INPUT RECORDS:
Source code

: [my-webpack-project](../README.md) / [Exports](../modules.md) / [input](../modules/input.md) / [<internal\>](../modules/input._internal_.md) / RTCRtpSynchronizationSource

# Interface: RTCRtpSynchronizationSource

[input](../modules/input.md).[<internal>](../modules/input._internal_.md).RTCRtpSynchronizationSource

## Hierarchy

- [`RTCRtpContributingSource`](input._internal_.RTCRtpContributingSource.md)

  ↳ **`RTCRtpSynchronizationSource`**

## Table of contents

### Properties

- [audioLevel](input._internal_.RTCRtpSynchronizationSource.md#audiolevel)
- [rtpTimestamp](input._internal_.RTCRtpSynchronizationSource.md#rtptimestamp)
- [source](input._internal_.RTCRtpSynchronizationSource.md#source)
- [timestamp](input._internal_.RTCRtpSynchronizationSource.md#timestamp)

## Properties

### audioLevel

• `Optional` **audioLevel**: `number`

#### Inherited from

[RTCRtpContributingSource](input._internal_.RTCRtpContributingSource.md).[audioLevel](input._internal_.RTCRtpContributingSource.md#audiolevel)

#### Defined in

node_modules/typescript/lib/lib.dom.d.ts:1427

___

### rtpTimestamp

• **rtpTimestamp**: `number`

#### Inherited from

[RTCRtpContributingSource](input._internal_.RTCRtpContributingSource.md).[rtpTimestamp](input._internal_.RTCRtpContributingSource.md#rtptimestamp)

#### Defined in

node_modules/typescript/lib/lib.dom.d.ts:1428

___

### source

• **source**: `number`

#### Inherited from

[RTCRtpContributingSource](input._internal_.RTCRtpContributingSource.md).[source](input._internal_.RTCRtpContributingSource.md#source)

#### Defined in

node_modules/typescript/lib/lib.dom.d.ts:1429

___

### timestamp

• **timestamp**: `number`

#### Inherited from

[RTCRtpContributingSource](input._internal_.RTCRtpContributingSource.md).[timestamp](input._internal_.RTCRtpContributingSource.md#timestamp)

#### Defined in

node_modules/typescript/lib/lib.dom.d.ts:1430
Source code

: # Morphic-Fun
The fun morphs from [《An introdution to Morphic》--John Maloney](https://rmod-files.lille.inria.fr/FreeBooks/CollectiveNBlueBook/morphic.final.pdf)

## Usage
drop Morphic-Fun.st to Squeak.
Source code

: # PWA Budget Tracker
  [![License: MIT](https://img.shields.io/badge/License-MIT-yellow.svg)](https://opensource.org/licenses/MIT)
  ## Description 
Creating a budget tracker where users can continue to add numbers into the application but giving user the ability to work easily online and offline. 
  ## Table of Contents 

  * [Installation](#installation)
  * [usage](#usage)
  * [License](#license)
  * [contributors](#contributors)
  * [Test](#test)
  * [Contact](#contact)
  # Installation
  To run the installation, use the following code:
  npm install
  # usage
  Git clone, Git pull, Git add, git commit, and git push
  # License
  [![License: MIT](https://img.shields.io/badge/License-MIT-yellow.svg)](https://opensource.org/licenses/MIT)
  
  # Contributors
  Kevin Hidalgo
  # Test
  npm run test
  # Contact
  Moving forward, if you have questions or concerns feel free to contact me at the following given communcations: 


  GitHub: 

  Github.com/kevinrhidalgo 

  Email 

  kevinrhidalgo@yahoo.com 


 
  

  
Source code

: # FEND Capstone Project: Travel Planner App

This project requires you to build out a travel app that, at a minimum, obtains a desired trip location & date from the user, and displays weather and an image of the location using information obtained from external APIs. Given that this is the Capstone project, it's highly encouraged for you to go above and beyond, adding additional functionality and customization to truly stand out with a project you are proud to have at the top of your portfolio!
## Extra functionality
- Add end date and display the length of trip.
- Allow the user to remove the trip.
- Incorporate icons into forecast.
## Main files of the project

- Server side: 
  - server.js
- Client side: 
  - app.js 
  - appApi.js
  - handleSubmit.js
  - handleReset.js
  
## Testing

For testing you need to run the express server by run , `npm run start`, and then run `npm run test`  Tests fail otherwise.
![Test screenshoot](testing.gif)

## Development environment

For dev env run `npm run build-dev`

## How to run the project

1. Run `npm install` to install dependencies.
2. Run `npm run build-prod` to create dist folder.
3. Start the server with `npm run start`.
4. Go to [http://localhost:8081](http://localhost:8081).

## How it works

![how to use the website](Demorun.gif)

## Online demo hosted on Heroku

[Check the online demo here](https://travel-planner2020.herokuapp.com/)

BRIEF:
Look through the material and report how many of its lines hold the string "with", giving the number only.

FINAL ANSWER:
2